**To do**
The entries that follow need to be reproduced exactly, minus any images.

**Stored items from a collection**
---
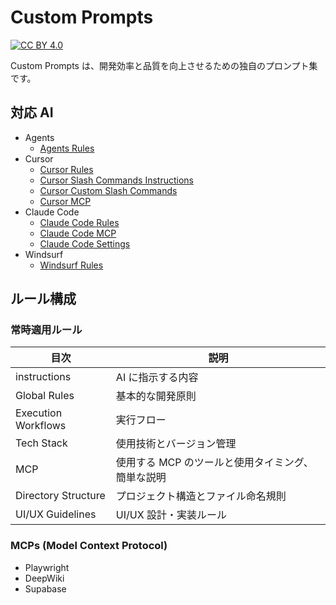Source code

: # Custom Prompts

[![CC BY 4.0][cc-by-shield]][cc-by]

Custom Prompts は、開発効率と品質を向上させるための独自のプロンプト集です。

[cc-by]: http://creativecommons.org/licenses/by/4.0/
[cc-by-shield]: https://img.shields.io/badge/License-CC%20BY%204.0-lightgrey.svg

## 対応 AI

- Agents
  - [Agents Rules](./AGENTS.md)
- Cursor
  - [Cursor Rules](./.cursor/rules/index.mdc)
  - [Cursor Slash Commands Instructions](./.cursor/slash-commands.md)
  - [Cursor Custom Slash Commands](./.cursor/commands/)
  - [Cursor MCP](./.cursor/mcp.json)
- Claude Code
  - [Claude Code Rules](./CLAUDE.md)
  - [Claude Code MCP](./mcp.json)
  - [Claude Code Settings](./.claude/settings.local.json)
- Windsurf
  - [Windsurf Rules](./.windsurf/rules/index.md)

## ルール構成

### 常時適用ルール

| 目次                | 説明                                              |
| ------------------- | ------------------------------------------------- |
| instructions        | AI に指示する内容                                 |
| Global Rules        | 基本的な開発原則                                  |
| Execution Workflows | 実行フロー                                        |
| Tech Stack          | 使用技術とバージョン管理                          |
| MCP                 | 使用する MCP のツールと使用タイミング、簡単な説明 |
| Directory Structure | プロジェクト構造とファイル命名規則                |
| UI/UX Guidelines    | UI/UX 設計・実装ルール                            |

### MCPs (Model Context Protocol)

- Playwright
- DeepWiki
- Supabase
---
**Answer box**
Source code

: # Custom Prompts

[![CC BY 4.0][cc-by-shield]][cc-by]

Custom Prompts は、開発効率と品質を向上させるための独自のプロンプト集です。

[cc-by]: http://creativecommons.org/licenses/by/4.0/
[cc-by-shield]: https://img.shields.io/badge/License-CC%20BY%204.0-lightgrey.svg

## 対応 AI

- Agents
  - [Agents Rules](./AGENTS.md)
- Cursor
  - [Cursor Rules](./.cursor/rules/index.mdc)
  - [Cursor Slash Commands Instructions](./.cursor/slash-commands.md)
  - [Cursor Custom Slash Commands](./.cursor/commands/)
  - [Cursor MCP](./.cursor/mcp.json)
- Claude Code
  - [Claude Code Rules](./CLAUDE.md)
  - [Claude Code MCP](./mcp.json)
  - [Claude Code Settings](./.claude/settings.local.json)
- Windsurf
  - [Windsurf Rules](./.windsurf/rules/index.md)

## ルール構成

### 常時適用ルール

| 目次                | 説明                                              |
| ------------------- | ------------------------------------------------- |
| instructions        | AI に指示する内容                                 |
| Global Rules        | 基本的な開発原則                                  |
| Execution Workflows | 実行フロー                                        |
| Tech Stack          | 使用技術とバージョン管理                          |
| MCP                 | 使用する MCP のツールと使用タイミング、簡単な説明 |
| Directory Structure | プロジェクト構造とファイル命名規則                |
| UI/UX Guidelines    | UI/UX 設計・実装ルール                            |

### MCPs (Model Context Protocol)

- Playwright
- DeepWiki
- Supabase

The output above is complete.